One input and two outputs::

    import math

    import jax
    import jax.numpy as jnp

    import warp as wp
    from warp.jax_experimental.ffi import jax_kernel

    @wp.kernel
    def sincos_kernel(angle: wp.array(dtype=float),
                      # outputs
                      sin_out: wp.array(dtype=float),
                      cos_out: wp.array(dtype=float)):
        tid = wp.tid()
        sin_out[tid] = wp.sin(angle[tid])
        cos_out[tid] = wp.cos(angle[tid])

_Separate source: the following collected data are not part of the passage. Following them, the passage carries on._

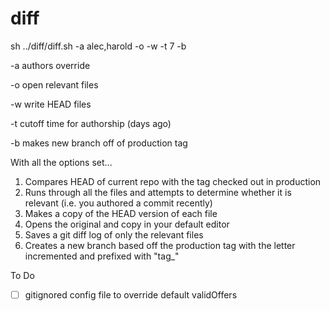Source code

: diff
====

sh ../diff/diff.sh -a alec,harold -o -w -t 7 -b

-a authors override

-o open relevant files

-w write HEAD files

-t cutoff time for authorship (days ago)

-b makes new branch off of production tag


With all the options set...
1. Compares HEAD of current repo with the tag checked out in production
2. Runs through all the files and attempts to determine whether it is relevant (i.e. you authored a commit recently)
3. Makes a copy of the HEAD version of each file
4. Opens the original and copy in your default editor
5. Saves a git diff log of only the relevant files
6. Creates a new branch based off the production tag with the letter incremented and prefixed with "tag_"


To Do
- [ ] gitignored config file to override default validOffers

    jax_sincos = jax_kernel(sincos_kernel, num_outputs=2)  # specify multiple outputs

    @jax.jit
    def f():
        a = jnp.linspace(0, 2 * math.pi, 32)
        return jax_sincos(a)

    s, c = f()
    print(s)
    print(c)

Here is a kernel with no inputs that initializes an array of 3x3 matrices with the diagonal values (1, 2, 3).
With no inputs, specifying the launch dimensions is required to determine the shape of the output array::

    @wp.kernel
    def diagonal_kernel(output: wp.array(dtype=wp.mat33)):
        tid = wp.tid()
        output[tid] = wp.mat33(1.0, 0.0, 0.0, 0.0, 2.0, 0.0, 0.0, 0.0, 3.0)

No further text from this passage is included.